Em finais dos anos 50 do século XX, uma moderna geração de arquitetos portugueses decidiu romper com o estilo pesado, tradicional, decorativo e pouco arejado que até então vingava. Num dos seus primeiros manifestos escritos, atiraram-se às “Entaladas” e a tudo o que estas significavam.
O Movimento Moderno, como então foi batizado, decidiu inventar espaços com vistas desafogadas pelos quais a luz entrasse e o olhar pudesse viajar quase como se houvesse uma ausência de paredes.
Em determinado momento podemos ler o seguinte:
“…a escola tem de ser um lugar feliz, com um ambiente alegre onde a criança se sinta particularmente bem, e que, assim se dá especial atenção à envolvente natural, arborizada e ajardinada, e aos próprios edifícios, no seu organigrama funcional e espacial, desenho, proporções, abertura ao exterior e à luz natural…”

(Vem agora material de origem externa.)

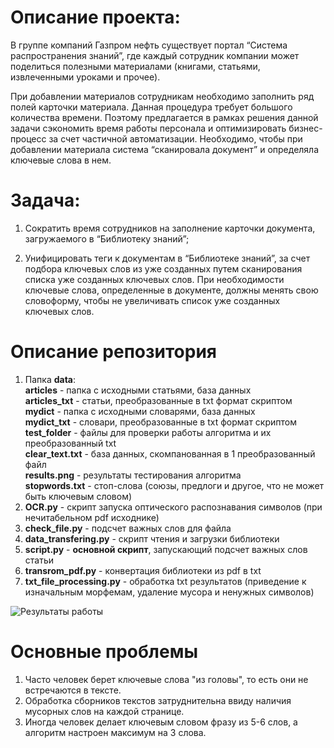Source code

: # Описание проекта:
В группе компаний Газпром нефть существует портал “Система распространения знаний”, где каждый сотрудник компании может поделиться полезными материалами (книгами, статьями, извлеченными уроками и прочее). 

При добавлении материалов сотрудникам необходимо заполнить ряд полей карточки материала. Данная процедура требует большого количества времени. Поэтому предлагается в рамках решения данной задачи сэкономить время работы персонала и оптимизировать бизнес-процесс за счет частичной автоматизации. Необходимо, чтобы при добавлении материала система “сканировала документ” и определяла ключевые слова в нем.

# Задача:
1. Сократить время сотрудников на заполнение карточки документа, загружаемого в “Библиотеку знаний”;

2. Унифицировать теги к документам в “Библиотеке знаний”, за счет подбора ключевых слов из уже созданных путем сканирования списка уже созданных ключевых слов. При необходимости ключевые слова, определенные в документе, должны менять свою словоформу, чтобы не увеличивать список уже созданных ключевых слов.

# Описание репозитория 
1. Папка **data**:\
**articles** - папка с исходными статьями, база данных\
**articles_txt** - статьи, преобразованные в txt формат скриптом\
**mydict** - папка с исходными словарями, база данных\
**mydict_txt** - словари, преобразованные в txt формат скриптом\
**test_folder** - файлы для проверки работы алгоритма и их преобразованный txt\
**clear_text.txt** - база данных, скомпанованная в 1 преобразованный файл\
**results.png** - результаты тестирования алгоритма\
**stopwords.txt** - стоп-слова (союзы, предлоги и другое, что не может быть ключевым словом)
2. **OCR.py** - скрипт запуска оптического распознавания символов (при нечитабельном pdf исходнике)
3. **check_file.py** - подсчет важных слов для файла
4. **data_transfering.py** - скрипт чтения и загрузки библиотеки
5. **script.py** - **основной скрипт**, запускающий подсчет важных слов статьи
6. **transrom_pdf.py** - конвертация библиотеки из pdf в txt
7. **txt_file_processing.py** - обработка txt результатов (приведение к изначальным морфемам, удаление мусора и ненужных символов)

![Результаты работы](https://github.com/Donskoy-Andrey/sirius/blob/master/data/results.png)

# Основные проблемы
1. Часто человек берет ключевые слова "из головы", то есть они не встречаются в тексте.
2. Обработка сборников текстов затруднительна ввиду наличия мусорных слов на каждой странице.
3. Иногда человек делает ключевым словом фразу из 5-6 слов, а алгоритм настроен максимум на 3 слова.
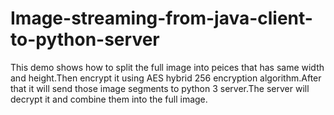 # Image-streaming-from-java-client-to-python-server
This demo shows how to split the full image into peices that has same width and height.Then encrypt it using AES hybrid 256 encryption algorithm.After that it will send those image segments to python 3 server.The server will decrypt it and combine them into the full image.
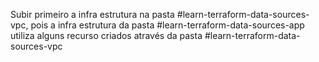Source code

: Subir primeiro a infra estrutura na pasta #learn-terraform-data-sources-vpc, pois a infra estrutura da pasta #learn-terraform-data-sources-app utiliza alguns recurso criados através da pasta #learn-terraform-data-sources-vpc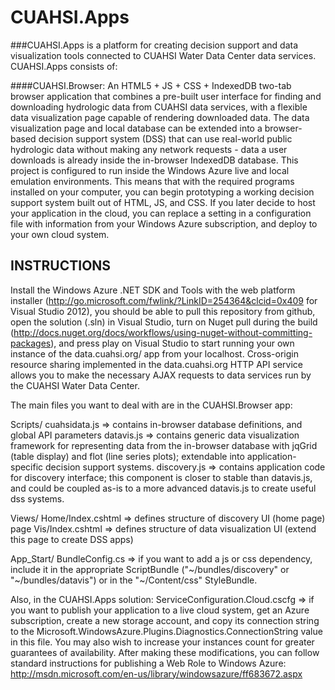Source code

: CUAHSI.Apps
===========

###CUAHSI.Apps is a platform for creating decision support and data visualization tools connected to CUAHSI Water Data Center data services. CUAHSI.Apps consists of:

####CUAHSI.Browser: 
An HTML5 + JS + CSS + IndexedDB two-tab browser application that combines a pre-built user interface for finding and downloading hydrologic data from CUAHSI data services, with a flexible data visualization page capable of rendering downloaded data. The data visualization page and local database can be extended into a browser-based decision support system (DSS) that can use real-world public hydrologic data without making any network requests - data a user downloads is already inside the in-browser IndexedDB database. This project is configured to run inside the Windows Azure live and local emulation environments. This means that with the required programs installed on your computer, you can begin prototyping a working decision support system built out of HTML, JS, and CSS. If you later decide to host your application in the cloud, you can replace a setting in a configuration file with information from your Windows Azure subscription, and deploy to your own cloud system.


INSTRUCTIONS
------------

Install the Windows Azure .NET SDK and Tools with the web platform installer (http://go.microsoft.com/fwlink/?LinkID=254364&clcid=0x409 for Visual Studio 2012), you should be able to pull this repository from github, open the solution (.sln) in Visual Studio, turn on Nuget pull during the build (http://docs.nuget.org/docs/workflows/using-nuget-without-committing-packages), and press play on Visual Studio to start running your own instance of the data.cuahsi.org/ app from your localhost. Cross-origin resource sharing implemented in the data.cuahsi.org HTTP API service allows you to make the necessary AJAX requests to data services run by the CUAHSI Water Data Center.

The main files you want to deal with are in the CUAHSI.Browser app:

Scripts/
  cuahsidata.js => contains in-browser database definitions, and global API parameters
  datavis.js => contains generic data visualization framework for representing data from the in-browser database with jqGrid (table display) and flot (line series plots); extendable into application-specific decision support systems.
  discovery.js => contains application code for discovery interface; this component is closer to stable than datavis.js, and could be coupled as-is to a more advanced datavis.js to create useful dss systems.

Views/
  Home/Index.cshtml => defines structure of discovery UI (home page) page
  Vis/Index.cshtml => defines structure of data visualization UI (extend this page to create DSS apps)

App_Start/
  BundleConfig.cs => if you want to add a js or css dependency, include it in the appropriate ScriptBundle ("~/bundles/discovery" or "~/bundles/datavis") or in the "~/Content/css" StyleBundle.

Also, in the CUAHSI.Apps solution:
ServiceConfiguration.Cloud.cscfg => if you want to publish your application to a live cloud system, get an Azure subscription, create a new storage account, and copy its connection string to the Microsoft.WindowsAzure.Plugins.Diagnostics.ConnectionString value in this file. You may also wish to increase your instances count for greater guarantees of availability. After making these modifications, you can follow standard instructions for publishing a Web Role to Windows Azure: http://msdn.microsoft.com/en-us/library/windowsazure/ff683672.aspx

Um dos edifícios com mais extensas vistas que conhecemos é o Panorâmico de Monsanto. Em tempos idos foi um moderno e prestigiado restaurante. Hoje em dia é uma pré-ruína. Todavia, merece uma longa e demorada visita. Reinventou-se como galeria de arte urbana.
Que melhor metáfora para a atual situação da classe docente, do que o Panorâmico de Monsanto: outrora um local prestigiado, depois abandonado, sujeito às agruras do tempo e a atos de vandalismo, ainda assim, mesmo que em estado pré-ruinoso, manteve-se dignamente de pé e reinventou-se. Conseguiu-o, porque mesmo tendo sido vítima de muitas malfeitorias e intempéries, houve algo que jamais perdeu, vistas largas e desafogadas.